Winter 2000 Vol. 2, No. 1

Ideally, appearance and other properties of a powder coating should be equivalent to those of a liquid coating of the same thickness. However, the unique requirements of a thermosetting powder coating impose restrictions on the binder system (the resins and curatives), making this difficult to achieve.

While liquid paint and powder coatings are similar in many respects, the technology used to prepare them is markedly different:

  • Liquid paints are prepared by dispersion of the solids in a resin solution in a mill. Powder coatings are prepared by dispersion of the solid ingredients in a molten resin in an extruder.
  • Paint dispersions must be stabilized to prevent pigment agglomeration and settling. Flooding, floating and pigment agglomeration are not problems in powder coatings.
  • Powders have only a short time after melting to coalesce and flow before cross-linking starts. Therefore, the melt viscosity, functionality and reaction rate of powder coatings must be carefully controlled.

Glass Transition Temperature

One of the most important characteristics of a powder coating is its glass transition temperature (Tg). In simple terms, this is the temperature at which solid polymeric materials start to soften and flow.

A simple test to evaluate the sintering resistance of a powder is to immerse samples in a small container, place in an oven or waterbath at 45 to 60ºC for at least 24 hours and observe the degree of powder mobility after removal and cooling to room temperature. (See, for example, Recommended Procedure #1, "Accelerated Stability Test," published by The Powder Coating Institute.) Some powders will remain completely free-flowing, while others will sinter into a solid lump. Powders with a low Tg can also cause problems with "impact fusion," the buildup of solid deposits in powder delivery lines and venturis of the spray equipment.

The Tg of a powder coating is affected by all the resinous and polymeric ingredients present. In a TGIC-cured powder coating, for example, the Tg of the resin is depressed about 1ºC for each percent of TGIC present in the formulation. Therefore, in a typical powder coating with a resin that contains a TGIC ratio of 93:7, the Tg of the mixture will be reduced by about 7ºC, compared to the resin itself. This is the reason most resins have a higher Tg than absolutely necessary to prevent resin sintering and clumping.

It is generally agreed that the Tg of the binder resins used in thermosetting powders should be at least 50ºC, preferably higher. The Tg must be high enough to resist sintering and agglomeration during storage and shipping of the powder, but to promote maximum flow and leveling, the Tg and molecular weight of the binder system should be low. In solventborne coatings, on the other hand, the binder system often has a Tg below room temperature and is a liquid in some cases.

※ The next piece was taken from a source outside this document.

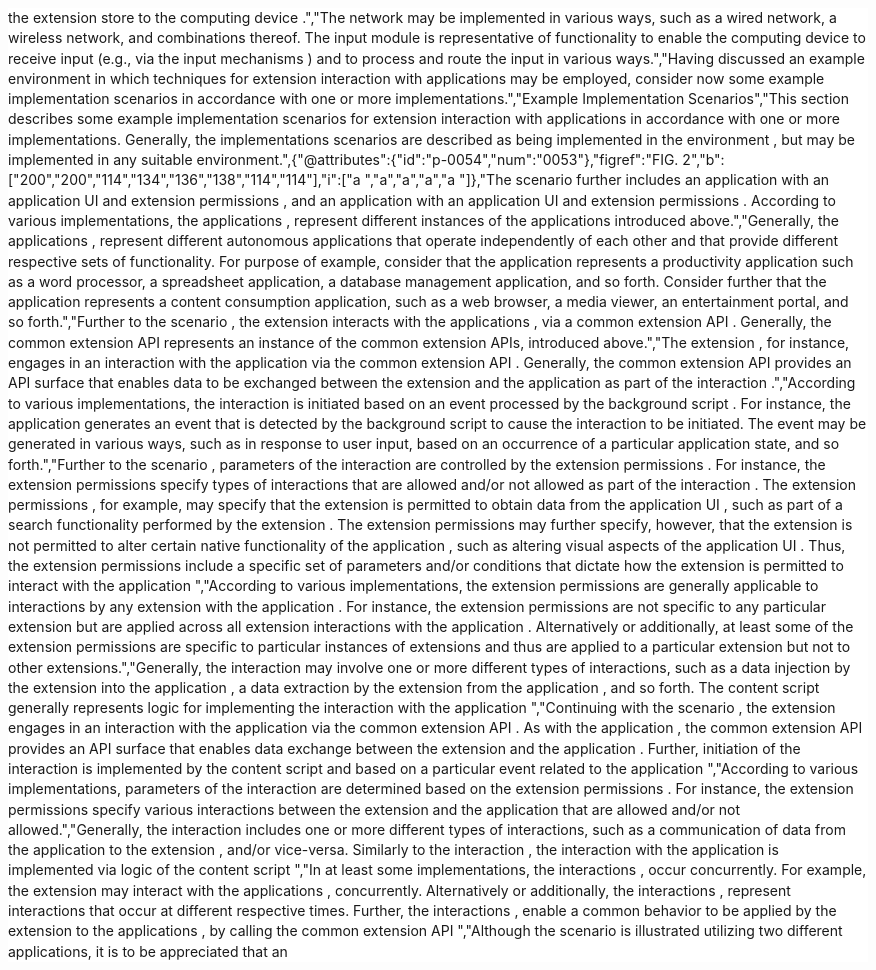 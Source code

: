 the extension store  to the computing device .","The network  may be implemented in various ways, such as a wired network, a wireless network, and combinations thereof. The input module  is representative of functionality to enable the computing device  to receive input (e.g., via the input mechanisms ) and to process and route the input in various ways.","Having discussed an example environment in which techniques for extension interaction with applications may be employed, consider now some example implementation scenarios in accordance with one or more implementations.","Example Implementation Scenarios","This section describes some example implementation scenarios for extension interaction with applications in accordance with one or more implementations. Generally, the implementations scenarios are described as being implemented in the environment , but may be implemented in any suitable environment.",{"@attributes":{"id":"p-0054","num":"0053"},"figref":"FIG. 2","b":["200","200","114","134","136","138","114","114"],"i":["a ","a","a","a","a "]},"The scenario  further includes an application with an application UI and extension permissions , and an application with an application UI and extension permissions . According to various implementations, the applications , represent different instances of the applications  introduced above.","Generally, the applications , represent different autonomous applications that operate independently of each other and that provide different respective sets of functionality. For purpose of example, consider that the application represents a productivity application such as a word processor, a spreadsheet application, a database management application, and so forth. Consider further that the application represents a content consumption application, such as a web browser, a media viewer, an entertainment portal, and so forth.","Further to the scenario , the extension interacts with the applications , via a common extension API . Generally, the common extension API represents an instance of the common extension APIs, introduced above.","The extension , for instance, engages in an interaction  with the application via the common extension API . Generally, the common extension API provides an API surface that enables data to be exchanged between the extension and the application as part of the interaction .","According to various implementations, the interaction  is initiated based on an event processed by the background script . For instance, the application generates an event that is detected by the background script to cause the interaction  to be initiated. The event may be generated in various ways, such as in response to user input, based on an occurrence of a particular application state, and so forth.","Further to the scenario , parameters of the interaction  are controlled by the extension permissions . For instance, the extension permissions specify types of interactions that are allowed and\/or not allowed as part of the interaction . The extension permissions , for example, may specify that the extension is permitted to obtain data from the application UI , such as part of a search functionality performed by the extension . The extension permissions may further specify, however, that the extension is not permitted to alter certain native functionality of the application , such as altering visual aspects of the application UI . Thus, the extension permissions include a specific set of parameters and\/or conditions that dictate how the extension is permitted to interact with the application ","According to various implementations, the extension permissions are generally applicable to interactions by any extension with the application . For instance, the extension permissions are not specific to any particular extension but are applied across all extension interactions with the application . Alternatively or additionally, at least some of the extension permissions are specific to particular instances of extensions and thus are applied to a particular extension but not to other extensions.","Generally, the interaction  may involve one or more different types of interactions, such as a data injection by the extension into the application , a data extraction by the extension from the application , and so forth. The content script generally represents logic for implementing the interaction  with the application ","Continuing with the scenario , the extension engages in an interaction  with the application via the common extension API . As with the application , the common extension API provides an API surface that enables data exchange between the extension and the application . Further, initiation of the interaction  is implemented by the content script and based on a particular event related to the application ","According to various implementations, parameters of the interaction  are determined based on the extension permissions . For instance, the extension permissions specify various interactions between the extension and the application that are allowed and\/or not allowed.","Generally, the interaction  includes one or more different types of interactions, such as a communication of data from the application to the extension , and\/or vice-versa. Similarly to the interaction , the interaction  with the application is implemented via logic of the content script ","In at least some implementations, the interactions ,  occur concurrently. For example, the extension may interact with the applications , concurrently. Alternatively or additionally, the interactions ,  represent interactions that occur at different respective times. Further, the interactions ,  enable a common behavior to be applied by the extension to the applications , by calling the common extension API ","Although the scenario  is illustrated utilizing two different applications, it is to be appreciated that an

The formulator must be aware of the Tg of additives and curatives and their effect on the Tg of the total system. The necessity of maintaining an adequate Tg for the formulated powder places constraints on both the resin manufacturer and the formulator. The Tg of a powder coating can be easily measured by differential scanning calorimeter (DSC) techniques.

Molecular Weight of the Binder Resins

The resins used in the preparation of powder coatings are comprised of a mixture of polymers of varying molecular weights. The molecular weight is usually measured by gel permeation chromatography (GPC), which involves the use of a thin metal column packed with a special gel having a specified volume and distribution of pore sizes. The resin is injected as a solvent solution and diffuses through the column. Larger and smaller molecules diffuse at different rates and are measured by special detectors (Figure 1). The numerical results are reported as Mn (number average), Mw (weight average) and Mz (z-average). Mw is indicative of the average molecular weight and is usually the value given when the molecular weight of a resin is reported. For powder coating resins, this is usually in the range of 1,500 to 15,000. Mechanical properties of the coating, such as flexibility and impact strength, are mostly dependent on the number average molecular weight, while viscosity is a function of the weight average molecular weight. The molecular-weight distribution, or polydispersity (Pd), is the ratio of the weight average and number average molecular weight:

Pd = Mw/Mn

To maximize the physical properties and retain a low melt viscosity, the polydispersity should approach unity. Unfortunately, this is difficult to achieve. Present-day polyester resins, for example, have a polydispersity of about 2 (1).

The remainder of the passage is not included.